* **TRY IT**: Each line from the one that contains "# Ansible Installation" to the last line of the records below must be restated word for word.

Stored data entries

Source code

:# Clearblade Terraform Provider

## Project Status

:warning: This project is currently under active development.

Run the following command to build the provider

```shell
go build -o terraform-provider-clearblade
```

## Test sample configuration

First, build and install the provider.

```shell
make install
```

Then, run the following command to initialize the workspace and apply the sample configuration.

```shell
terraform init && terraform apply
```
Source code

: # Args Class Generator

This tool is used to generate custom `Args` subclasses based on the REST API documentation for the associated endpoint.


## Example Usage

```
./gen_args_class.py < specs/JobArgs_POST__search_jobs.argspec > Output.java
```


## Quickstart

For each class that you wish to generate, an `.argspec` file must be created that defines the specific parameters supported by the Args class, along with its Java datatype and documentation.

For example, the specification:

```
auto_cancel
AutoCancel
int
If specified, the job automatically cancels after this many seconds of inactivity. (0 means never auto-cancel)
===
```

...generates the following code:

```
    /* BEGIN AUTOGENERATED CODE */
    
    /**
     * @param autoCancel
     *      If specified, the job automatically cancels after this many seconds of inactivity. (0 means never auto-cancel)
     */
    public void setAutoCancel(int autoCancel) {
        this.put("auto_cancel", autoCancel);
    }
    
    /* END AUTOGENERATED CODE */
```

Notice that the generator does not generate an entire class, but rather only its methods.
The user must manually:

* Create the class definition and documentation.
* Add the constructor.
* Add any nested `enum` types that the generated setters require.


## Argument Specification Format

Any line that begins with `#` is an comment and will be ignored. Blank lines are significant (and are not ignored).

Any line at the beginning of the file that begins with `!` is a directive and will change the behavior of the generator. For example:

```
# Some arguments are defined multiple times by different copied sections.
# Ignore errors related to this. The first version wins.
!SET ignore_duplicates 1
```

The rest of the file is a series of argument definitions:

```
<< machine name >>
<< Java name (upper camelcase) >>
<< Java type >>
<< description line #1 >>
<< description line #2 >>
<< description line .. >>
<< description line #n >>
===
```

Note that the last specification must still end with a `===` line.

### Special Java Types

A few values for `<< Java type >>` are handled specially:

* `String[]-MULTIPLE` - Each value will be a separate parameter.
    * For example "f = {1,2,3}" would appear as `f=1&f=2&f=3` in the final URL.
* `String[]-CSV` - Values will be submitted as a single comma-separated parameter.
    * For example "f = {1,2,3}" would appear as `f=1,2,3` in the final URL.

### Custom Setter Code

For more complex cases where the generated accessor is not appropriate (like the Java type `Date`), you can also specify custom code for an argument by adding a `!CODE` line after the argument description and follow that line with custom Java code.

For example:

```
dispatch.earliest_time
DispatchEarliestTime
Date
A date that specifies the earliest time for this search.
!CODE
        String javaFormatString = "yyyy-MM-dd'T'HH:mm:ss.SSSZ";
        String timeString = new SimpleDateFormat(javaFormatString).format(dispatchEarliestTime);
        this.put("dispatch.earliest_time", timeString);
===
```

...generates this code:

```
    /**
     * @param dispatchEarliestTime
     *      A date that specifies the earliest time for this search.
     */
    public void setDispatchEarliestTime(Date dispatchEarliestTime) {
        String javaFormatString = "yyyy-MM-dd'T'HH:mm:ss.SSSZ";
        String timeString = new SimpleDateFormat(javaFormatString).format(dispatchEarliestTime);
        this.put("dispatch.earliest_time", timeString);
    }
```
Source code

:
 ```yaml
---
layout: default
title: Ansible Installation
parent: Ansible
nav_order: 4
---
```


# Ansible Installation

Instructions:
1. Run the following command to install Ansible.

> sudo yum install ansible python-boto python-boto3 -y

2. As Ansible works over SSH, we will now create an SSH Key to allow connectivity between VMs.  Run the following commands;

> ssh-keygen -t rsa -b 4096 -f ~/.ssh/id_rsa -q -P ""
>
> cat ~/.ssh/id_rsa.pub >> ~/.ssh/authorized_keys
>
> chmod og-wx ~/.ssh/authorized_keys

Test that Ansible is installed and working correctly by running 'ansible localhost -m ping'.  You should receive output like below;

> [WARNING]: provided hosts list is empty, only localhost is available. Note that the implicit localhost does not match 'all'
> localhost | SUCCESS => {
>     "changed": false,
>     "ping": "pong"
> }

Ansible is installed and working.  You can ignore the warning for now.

* **TASK RESPONSE**:
# Ansible Installation

Instructions:
1. Run the following command to install Ansible.

> sudo yum install ansible python-boto python-boto3 -y

2. As Ansible works over SSH, we will now create an SSH Key to allow connectivity between VMs.  Run the following commands;

> ssh-keygen -t rsa -b 4096 -f ~/.ssh/id_rsa -q -P ""
>
> cat ~/.ssh/id_rsa.pub >> ~/.ssh/authorized_keys
>
> chmod og-wx ~/.ssh/authorized_keys

Test that Ansible is installed and working correctly by running 'ansible localhost -m ping'.  You should receive output like below;

> [WARNING]: provided hosts list is empty, only localhost is available. Note that the implicit localhost does not match 'all'
> localhost | SUCCESS => {
>     "changed": false,
>     "ping": "pong"
> }

Ansible is installed and working.  You can ignore the warning for now.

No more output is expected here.